The Happy Bowls Bus ran from May 2015 until early September 2015 when they closed down shop for the winter. The Deseret News featured Happy Bowls Bus in an articles and the bus became a well-known commodity in Utah Valley serving between 100 to 150 people on an average day.

“The cliche quote of ‘anything is possible if you put your mind to it’ is very true. I am a true believer that you can do whatever you want,” Garfield said. “If you wanted to write a book that ends up being the next bestseller and has a movie made out of it, you can.”

Brandon Harris, another one of Garfield’s friends who helped contribute to Happy Bowls Bus said that it was a fun experience to watch it all unfold and that looking back he wishes he would have been more involved in the bus.

Garfield mimics the Happy Bowls Bus signature smiley by throwing up the peace sign. (Morgan Allred)
Paul Garfield mimics the Happy Bowls Bus signature smiley by making a peace sign. Garfield, owner of the food truck plans to take his business to Hawaii. (Morgan Allred)

“It was super, super successful. And it was super fun to watch. All the excitement people were having about it, it was inspiring,” Harris said.

For those looking to start their own business, Garfield said to not work alone but instead find a partner that is passionate about the idea. He is also a huge advocate of not being attached to cell phones and encourages others to put their phones away and explore their own minds.
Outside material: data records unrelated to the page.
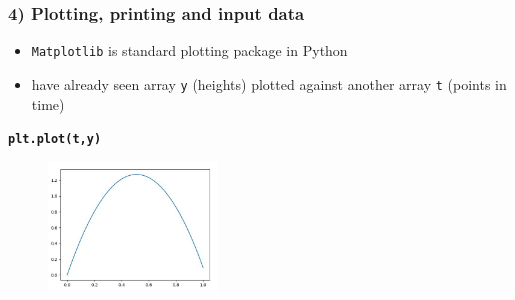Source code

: \documentclass[14pt]{beamer}
\newcommand\blue[1]{{\color{blue} #1}}
\begin{document}
\begin{frame}[fragile]
\frametitle{4) Plotting, printing and input data}

\begin{itemize}
\item \texttt{Matplotlib} is standard plotting package in Python
\item have already seen array \texttt{y} (heights) plotted against another array \texttt{t} (points in time) 
\end{itemize}
\vspace*{-6mm}
\begin{center}
{\small\blue{
\textbf{
\texttt{plt.plot(t,y)}}}
}
\end{center}
\vspace*{-8mm}
\begin{figure}[ht]
	\centering
	\includegraphics[width=0.4\textwidth]{figures/LLp22a}
\end{figure}

\end{frame}

\end{document}
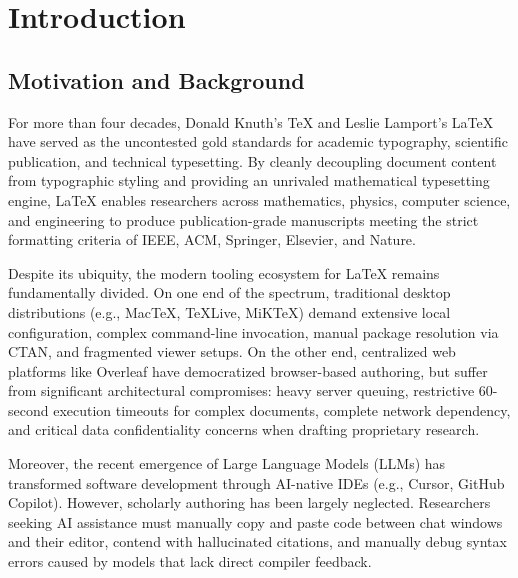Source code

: \documentclass[12pt,a4paper]{article}
\begin{document}
\clearpage
{}
\setcounter{page}{1}

\section{Introduction}\label{sec:intro}

\subsection{Motivation and Background}
For more than four decades, Donald Knuth's \TeX{} and Leslie Lamport's \LaTeX{} have served as the uncontested gold standards for academic typography, scientific publication, and technical typesetting. By cleanly decoupling document content from typographic styling and providing an unrivaled mathematical typesetting engine, \LaTeX{} enables researchers across mathematics, physics, computer science, and engineering to produce publication-grade manuscripts meeting the strict formatting criteria of IEEE, ACM, Springer, Elsevier, and Nature.

Despite its ubiquity, the modern tooling ecosystem for \LaTeX{} remains fundamentally divided. On one end of the spectrum, traditional desktop distributions (e.g., Mac\TeX{}, \TeX{}Live, MiK\TeX{}) demand extensive local configuration, complex command-line invocation, manual package resolution via CTAN, and fragmented viewer setups. On the other end, centralized web platforms like Overleaf have democratized browser-based authoring, but suffer from significant architectural compromises: heavy server queuing, restrictive 60-second execution timeouts for complex documents, complete network dependency, and critical data confidentiality concerns when drafting proprietary research.

Moreover, the recent emergence of Large Language Models (LLMs) has transformed software development through AI-native IDEs (e.g., Cursor, GitHub Copilot). However, scholarly authoring has been largely neglected. Researchers seeking AI assistance must manually copy and paste code between chat windows and their editor, contend with hallucinated citations, and manually debug syntax errors caused by models that lack direct compiler feedback.
\end{document}
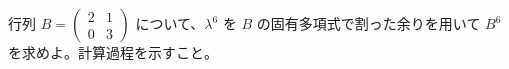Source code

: 
行列 $B = \begin{pmatrix} 2 & 1 \\ 0 & 3 \end{pmatrix}$ について、$\lambda^{6}$ を $B$ の固有多項式で割った余りを用いて $B^{6}$ を求めよ。計算過程を示すこと。
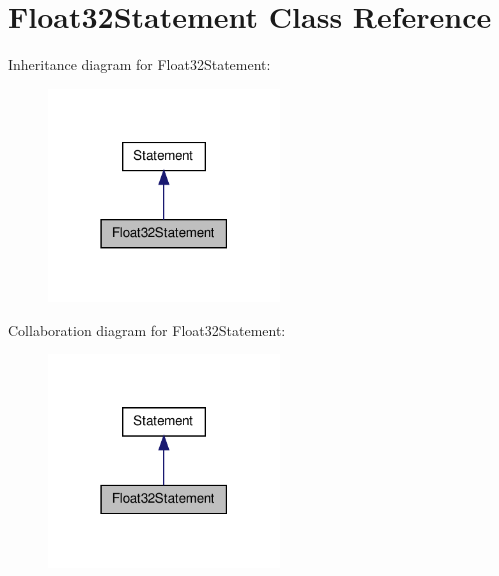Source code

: \hypertarget{class_float32_statement}{\section{Float32\-Statement Class Reference}
\label{class_float32_statement}
}


Inheritance diagram for Float32\-Statement\-:
\nopagebreak
\begin{figure}[H]
\begin{center}
\leavevmode
\includegraphics[width=174pt]{class_float32_statement__inherit__graph}
\end{center}
\end{figure}


Collaboration diagram for Float32\-Statement\-:
\nopagebreak
\begin{figure}[H]
\begin{center}
\leavevmode
\includegraphics[width=174pt]{class_float32_statement__coll__graph}
\end{center}
\end{figure}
“All of my ideas came to me when my phone was 1,000 miles away. I completed deleted all social media so if I go on my phone I can’t get on it,” Garfield said. “Your mind is very powerful and it can inspire you to do many things and give you great ideas. So don’t be glued to your screen.”

Christian Allen, a regular customer at Happy Bowls Bus, said he thinks the Happy Bowls Bus serves the best acai bowls in town.

“If you want an authentic acai bowl, then go check out the Happy Bowls Bus. They’re top-notch,” Allen said.

The Happy Bowls Bus is now retired from its position at the Provo Food Truck Round Up, maybe for good. Garfield plans to ship the bus out to his brother who lives in Hawaii and test it running year-round there.

“I’m going to see how it goes and I’m going to build another one if it goes well. Because I know how to make them, they’re not difficult. So if the money is coming in and it’s working the goal is to have one per island. So in January I plan to probably move out there and manage them,” Garfield said.

He said he also plans to return to Utah to work on many of the other business ideas going on in his head, so the Happy Bowls Bus may not be the last thing Utahns see from him.